Greg Wallen Jr., now 40, is in his third year in the Clark County Detention Center, awaiting a capital murder trial tentatively set to start on Nov. 26.
When contacted for this article, his attorneys would say little about their client, citing concern about compromising his case.
"Everything about his life is the case," public defender Norm Reed said. "When it's a death penalty case, their family, their work history, their drug history - all of that is the case."
It's unclear when the case will go to court. Earlier this month, Wallen's attorneys requested a delay, saying they need more time to prepare. Clark County District Judge Elissa Cadish will hear the motion on Monday.
A conviction may help bring some sense of closure to Samano and her daughters after years of frustration and grief.
But it also would offer solace to another family, that of a girl whose death in San Bernardino, Calif., has been unexplained since 1985.
Wallen knew that little girl, too.
27 YEARS AFTER DAUGHTER'S DEATH
On a brisk March day in Southern California, Carletta Doherty stood at the edge of a shallow drainage ditch, gazing down at the stagnant water and into her version of hell.
Twenty-seven years ago, on July 12, 1985, the pale body of a 6-year-old girl with gray eyes and brown shoulder-length hair was pulled from the ditch.

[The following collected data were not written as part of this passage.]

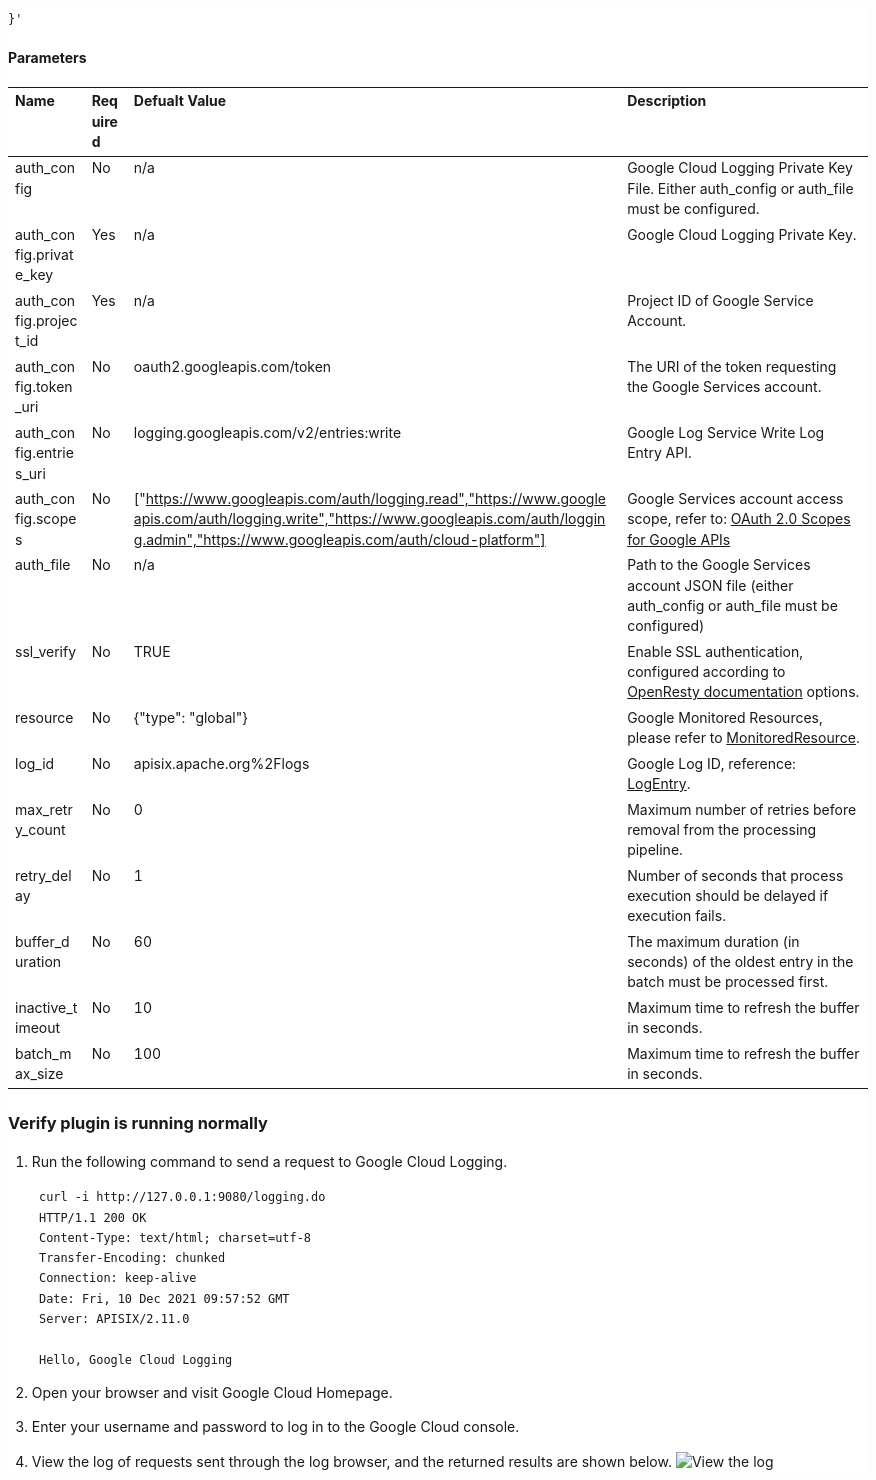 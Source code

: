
 ```shell
}'
```

#### Parameters

|Name|Required|Defualt Value|Description|
|:-----|:-----|:-----|:-----|
|auth_config|No|n/a|Google Cloud Logging Private Key File. Either auth_config or auth_file must be configured.|
|auth_config.private_key|Yes|n/a|Google Cloud Logging Private Key.|
|auth_config.project_id|Yes|n/a|Project ID of Google Service Account.|
|auth_config.token_uri|No|oauth2.googleapis.com/token|The URI of the token requesting the Google Services account.|
|auth_config.entries_uri|No|logging.googleapis.com/v2/entries:write|Google Log Service Write Log Entry API.|
|auth_config.scopes|No|["https://www.googleapis.com/auth/logging.read","https://www.googleapis.com/auth/logging.write","https://www.googleapis.com/auth/logging.admin","https://www.googleapis.com/auth/cloud-platform"]|Google Services account access scope, refer to: [OAuth 2.0 Scopes for Google APIs](https://developers.google.com/identity/protocols/oauth2/scopes#logging)|
|auth_file|No|n/a|Path to the Google Services account JSON file (either auth_config or auth_file must be configured)|
|ssl_verify|No|TRUE|Enable SSL authentication, configured according to [OpenResty documentation](https://github.com/openresty/lua-nginx-module#tcpsocksslhandshake) options.|
|resource|No|{"type": "global"}|Google Monitored Resources, please refer to [MonitoredResource](https://cloud.google.com/logging/docs/reference/v2/rest/v2/MonitoredResource).|
|log_id|No|apisix.apache.org%2Flogs|Google Log ID, reference: [LogEntry](https://cloud.google.com/logging/docs/reference/v2/rest/v2/LogEntry).|
|max_retry_count|No|0|Maximum number of retries before removal from the processing pipeline.|
|retry_delay|No|1|Number of seconds that process execution should be delayed if execution fails.|
|buffer_duration|No|60|The maximum duration (in seconds) of the oldest entry in the batch must be processed first.|
|inactive_timeout|No|10|Maximum time to refresh the buffer in seconds.|
|batch_max_size|No|100|Maximum time to refresh the buffer in seconds.|

### Verify plugin is running normally

1. Run the following command to send a request to Google Cloud Logging.

   ```shell
    curl -i http://127.0.0.1:9080/logging.do
    HTTP/1.1 200 OK
    Content-Type: text/html; charset=utf-8
    Transfer-Encoding: chunked
    Connection: keep-alive
    Date: Fri, 10 Dec 2021 09:57:52 GMT
    Server: APISIX/2.11.0

    Hello, Google Cloud Logging
   ```

2. Open your browser and visit Google Cloud Homepage.
3. Enter your username and password to log in to the Google Cloud console.
4. View the log of requests sent through the log browser, and the returned results are shown below.
   ![View the log](https://static.apiseven.com/202108/1640139014263-fac86f87-d008-475c-aeae-289ab4ba62a8.png)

She wore a lavender bathing suit with yellow and blue stripes. She was Doherty's daughter, Christina. Everyone called her Tina.
Tears streamed down Doherty's face at the sight of the ditch where Tina was found floating face-down in no more than 18 inches of water.
San Bernardino Homicide Sgt. Gary Robertson said all files regarding Tina's death were thrown away long ago because it was never categorized as a murder. The district attorney and coroner likewise have nothing left.
"It was a go-nowhere investigation," Robertson said.
But authorities did investigate. Police conducted interviews for at least 10 months. They established only that the girl with the ready smile was last seen near her home, about a mile from the ditch, a few hours before anyone noticed she was gone. Investigators theorized that she fell, was knocked unconscious and drowned.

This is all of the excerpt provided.